| Collected data |
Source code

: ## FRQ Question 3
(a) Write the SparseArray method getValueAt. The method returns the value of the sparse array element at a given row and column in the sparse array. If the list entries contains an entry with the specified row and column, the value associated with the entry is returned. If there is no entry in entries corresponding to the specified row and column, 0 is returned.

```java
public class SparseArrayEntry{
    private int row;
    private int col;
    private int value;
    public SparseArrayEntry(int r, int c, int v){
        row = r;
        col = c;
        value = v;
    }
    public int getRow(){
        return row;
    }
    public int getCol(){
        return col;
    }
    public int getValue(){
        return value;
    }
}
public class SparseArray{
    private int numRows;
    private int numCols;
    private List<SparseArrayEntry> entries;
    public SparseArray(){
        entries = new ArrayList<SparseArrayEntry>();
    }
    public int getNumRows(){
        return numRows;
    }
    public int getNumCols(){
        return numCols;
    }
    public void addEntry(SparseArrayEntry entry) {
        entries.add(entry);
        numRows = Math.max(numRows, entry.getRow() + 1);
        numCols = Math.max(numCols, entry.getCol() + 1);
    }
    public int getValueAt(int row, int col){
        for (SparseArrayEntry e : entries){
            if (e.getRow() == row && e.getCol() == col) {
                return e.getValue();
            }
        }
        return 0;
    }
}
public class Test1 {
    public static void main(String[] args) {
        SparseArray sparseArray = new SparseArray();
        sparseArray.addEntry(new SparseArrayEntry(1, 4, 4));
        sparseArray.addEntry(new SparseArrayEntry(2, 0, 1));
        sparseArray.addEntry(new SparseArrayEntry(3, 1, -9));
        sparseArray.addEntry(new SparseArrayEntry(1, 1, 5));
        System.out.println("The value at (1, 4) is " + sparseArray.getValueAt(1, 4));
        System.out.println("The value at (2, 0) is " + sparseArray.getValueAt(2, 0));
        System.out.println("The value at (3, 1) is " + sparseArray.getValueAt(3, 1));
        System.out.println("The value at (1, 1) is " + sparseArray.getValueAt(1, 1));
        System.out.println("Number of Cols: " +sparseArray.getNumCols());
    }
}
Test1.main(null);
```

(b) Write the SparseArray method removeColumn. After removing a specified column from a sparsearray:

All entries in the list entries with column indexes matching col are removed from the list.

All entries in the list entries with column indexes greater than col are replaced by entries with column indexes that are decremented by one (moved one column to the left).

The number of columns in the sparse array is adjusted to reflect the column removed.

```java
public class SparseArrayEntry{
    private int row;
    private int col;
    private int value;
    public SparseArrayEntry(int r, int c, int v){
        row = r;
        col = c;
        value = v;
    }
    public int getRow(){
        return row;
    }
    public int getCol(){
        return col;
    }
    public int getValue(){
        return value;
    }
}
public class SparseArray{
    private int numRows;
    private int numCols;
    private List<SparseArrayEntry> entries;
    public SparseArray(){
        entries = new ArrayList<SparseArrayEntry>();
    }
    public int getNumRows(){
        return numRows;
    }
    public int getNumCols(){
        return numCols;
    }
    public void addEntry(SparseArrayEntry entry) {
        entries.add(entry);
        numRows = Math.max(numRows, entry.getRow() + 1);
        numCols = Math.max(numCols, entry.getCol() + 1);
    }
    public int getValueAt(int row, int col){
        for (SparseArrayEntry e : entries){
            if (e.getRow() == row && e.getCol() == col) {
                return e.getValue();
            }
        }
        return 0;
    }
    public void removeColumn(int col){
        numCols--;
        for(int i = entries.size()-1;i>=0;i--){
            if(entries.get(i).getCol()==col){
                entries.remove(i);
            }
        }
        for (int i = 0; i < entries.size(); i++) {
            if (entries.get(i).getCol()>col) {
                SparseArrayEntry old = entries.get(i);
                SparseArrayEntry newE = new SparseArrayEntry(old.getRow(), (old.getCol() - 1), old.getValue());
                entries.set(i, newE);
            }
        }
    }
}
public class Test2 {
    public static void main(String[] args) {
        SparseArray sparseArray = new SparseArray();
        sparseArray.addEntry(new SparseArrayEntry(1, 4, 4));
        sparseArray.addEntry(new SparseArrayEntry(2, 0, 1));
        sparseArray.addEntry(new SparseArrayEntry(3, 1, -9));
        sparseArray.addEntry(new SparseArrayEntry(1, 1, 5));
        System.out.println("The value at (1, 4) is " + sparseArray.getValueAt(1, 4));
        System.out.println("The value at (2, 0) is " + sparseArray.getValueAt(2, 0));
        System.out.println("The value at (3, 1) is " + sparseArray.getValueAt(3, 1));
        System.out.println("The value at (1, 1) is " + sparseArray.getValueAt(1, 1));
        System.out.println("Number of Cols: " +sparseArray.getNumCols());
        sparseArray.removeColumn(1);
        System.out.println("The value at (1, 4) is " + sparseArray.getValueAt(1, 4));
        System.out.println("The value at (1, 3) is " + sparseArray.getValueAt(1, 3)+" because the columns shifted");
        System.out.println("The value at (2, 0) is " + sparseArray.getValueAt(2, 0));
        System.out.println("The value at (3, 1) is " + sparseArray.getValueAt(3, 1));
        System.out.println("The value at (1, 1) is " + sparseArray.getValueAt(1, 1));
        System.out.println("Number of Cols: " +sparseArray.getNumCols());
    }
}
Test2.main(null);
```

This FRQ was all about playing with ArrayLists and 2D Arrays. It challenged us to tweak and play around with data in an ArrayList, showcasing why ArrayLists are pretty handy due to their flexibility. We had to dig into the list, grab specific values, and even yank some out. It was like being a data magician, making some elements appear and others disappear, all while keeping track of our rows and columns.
...
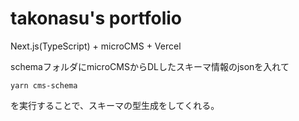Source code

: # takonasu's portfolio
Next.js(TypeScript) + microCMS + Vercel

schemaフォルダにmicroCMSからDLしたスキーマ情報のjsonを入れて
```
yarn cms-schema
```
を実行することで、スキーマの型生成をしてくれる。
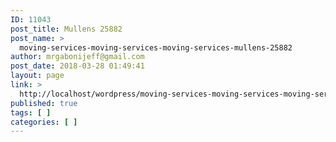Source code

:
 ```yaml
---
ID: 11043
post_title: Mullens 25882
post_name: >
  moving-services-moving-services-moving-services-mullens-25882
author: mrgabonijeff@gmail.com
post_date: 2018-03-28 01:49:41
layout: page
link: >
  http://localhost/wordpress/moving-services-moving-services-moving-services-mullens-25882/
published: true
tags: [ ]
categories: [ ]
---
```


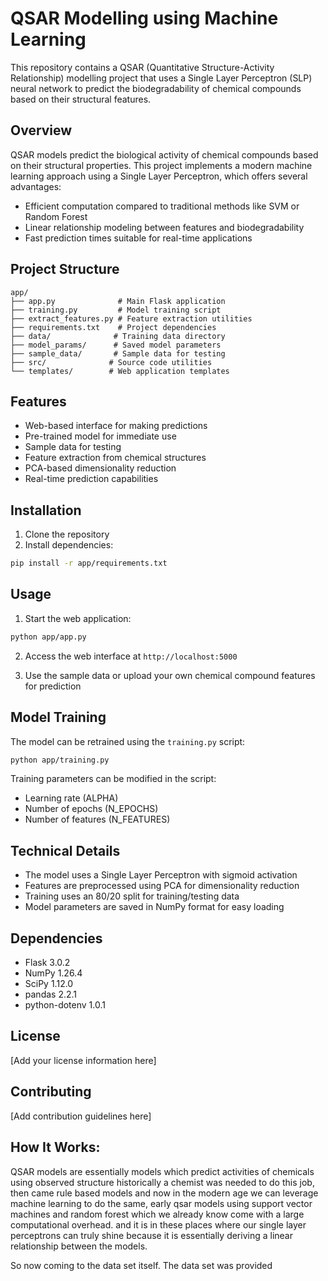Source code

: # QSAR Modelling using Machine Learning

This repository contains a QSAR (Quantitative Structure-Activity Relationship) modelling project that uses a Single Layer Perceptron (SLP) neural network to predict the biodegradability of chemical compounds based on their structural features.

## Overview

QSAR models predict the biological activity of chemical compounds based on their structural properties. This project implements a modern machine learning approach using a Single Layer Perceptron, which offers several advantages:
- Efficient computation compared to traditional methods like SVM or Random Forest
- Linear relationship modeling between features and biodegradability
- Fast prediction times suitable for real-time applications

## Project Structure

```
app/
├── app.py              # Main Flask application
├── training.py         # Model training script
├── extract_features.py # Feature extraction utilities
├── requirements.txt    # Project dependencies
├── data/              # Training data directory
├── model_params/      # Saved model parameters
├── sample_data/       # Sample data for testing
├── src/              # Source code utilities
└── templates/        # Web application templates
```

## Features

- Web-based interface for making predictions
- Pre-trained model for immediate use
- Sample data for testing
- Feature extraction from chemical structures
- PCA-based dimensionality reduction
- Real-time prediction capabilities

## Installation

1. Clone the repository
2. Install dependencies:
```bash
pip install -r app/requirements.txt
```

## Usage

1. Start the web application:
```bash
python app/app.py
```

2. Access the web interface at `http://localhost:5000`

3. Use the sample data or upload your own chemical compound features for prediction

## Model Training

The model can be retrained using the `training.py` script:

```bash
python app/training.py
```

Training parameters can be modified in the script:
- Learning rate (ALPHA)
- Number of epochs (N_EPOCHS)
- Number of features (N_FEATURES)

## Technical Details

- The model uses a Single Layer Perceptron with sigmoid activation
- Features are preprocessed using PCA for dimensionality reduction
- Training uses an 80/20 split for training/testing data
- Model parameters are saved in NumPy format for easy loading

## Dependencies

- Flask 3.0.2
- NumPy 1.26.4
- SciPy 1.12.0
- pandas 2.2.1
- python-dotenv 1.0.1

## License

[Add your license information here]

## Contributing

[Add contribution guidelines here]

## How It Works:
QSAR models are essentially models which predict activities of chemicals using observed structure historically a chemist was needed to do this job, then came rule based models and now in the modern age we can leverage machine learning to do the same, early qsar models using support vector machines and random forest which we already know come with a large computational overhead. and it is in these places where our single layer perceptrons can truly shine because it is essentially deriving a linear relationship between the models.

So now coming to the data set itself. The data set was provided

| PROBLEM |
Only the lines above from the one with "3. Use the sample" through the one with "- Number of epochs (N_EPOCHS)" should be duplicated, character for character.

| OUTPUT FOR THIS EXERCISE |
3. Use the sample data or upload your own chemical compound features for prediction

## Model Training

The model can be retrained using the `training.py` script:

```bash
python app/training.py
```

Training parameters can be modified in the script:
- Learning rate (ALPHA)
- Number of epochs (N_EPOCHS)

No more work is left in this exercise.